**Your goal:** Gather all lines with "Verify" from the records.

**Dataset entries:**
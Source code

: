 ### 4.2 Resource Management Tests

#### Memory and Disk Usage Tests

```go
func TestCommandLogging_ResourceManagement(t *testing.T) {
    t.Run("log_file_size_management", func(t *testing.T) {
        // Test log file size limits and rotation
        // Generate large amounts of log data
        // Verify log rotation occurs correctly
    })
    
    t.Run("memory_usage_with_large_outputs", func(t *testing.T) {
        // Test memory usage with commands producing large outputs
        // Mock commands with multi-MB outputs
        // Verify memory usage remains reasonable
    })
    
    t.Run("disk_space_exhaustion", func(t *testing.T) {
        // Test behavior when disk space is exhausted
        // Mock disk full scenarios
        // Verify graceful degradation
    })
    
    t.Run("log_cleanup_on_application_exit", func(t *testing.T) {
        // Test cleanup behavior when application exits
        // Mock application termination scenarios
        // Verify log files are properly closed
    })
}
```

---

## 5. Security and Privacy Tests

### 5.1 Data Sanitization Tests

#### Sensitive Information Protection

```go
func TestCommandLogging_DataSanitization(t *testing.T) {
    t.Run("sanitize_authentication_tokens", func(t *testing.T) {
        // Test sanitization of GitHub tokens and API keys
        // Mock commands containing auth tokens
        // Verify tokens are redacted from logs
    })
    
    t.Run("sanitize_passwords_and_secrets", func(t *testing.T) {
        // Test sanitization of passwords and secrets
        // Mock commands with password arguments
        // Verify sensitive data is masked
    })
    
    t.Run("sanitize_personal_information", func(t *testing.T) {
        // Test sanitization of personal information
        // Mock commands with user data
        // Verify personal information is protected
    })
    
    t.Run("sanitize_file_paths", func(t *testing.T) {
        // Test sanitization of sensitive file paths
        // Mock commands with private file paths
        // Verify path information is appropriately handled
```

**Response box:**
        // Verify log rotation occurs correctly
        // Verify memory usage remains reasonable
        // Verify graceful degradation
        // Verify log files are properly closed
        // Verify tokens are redacted from logs
        // Verify sensitive data is masked
        // Verify personal information is protected
        // Verify path information is appropriately handled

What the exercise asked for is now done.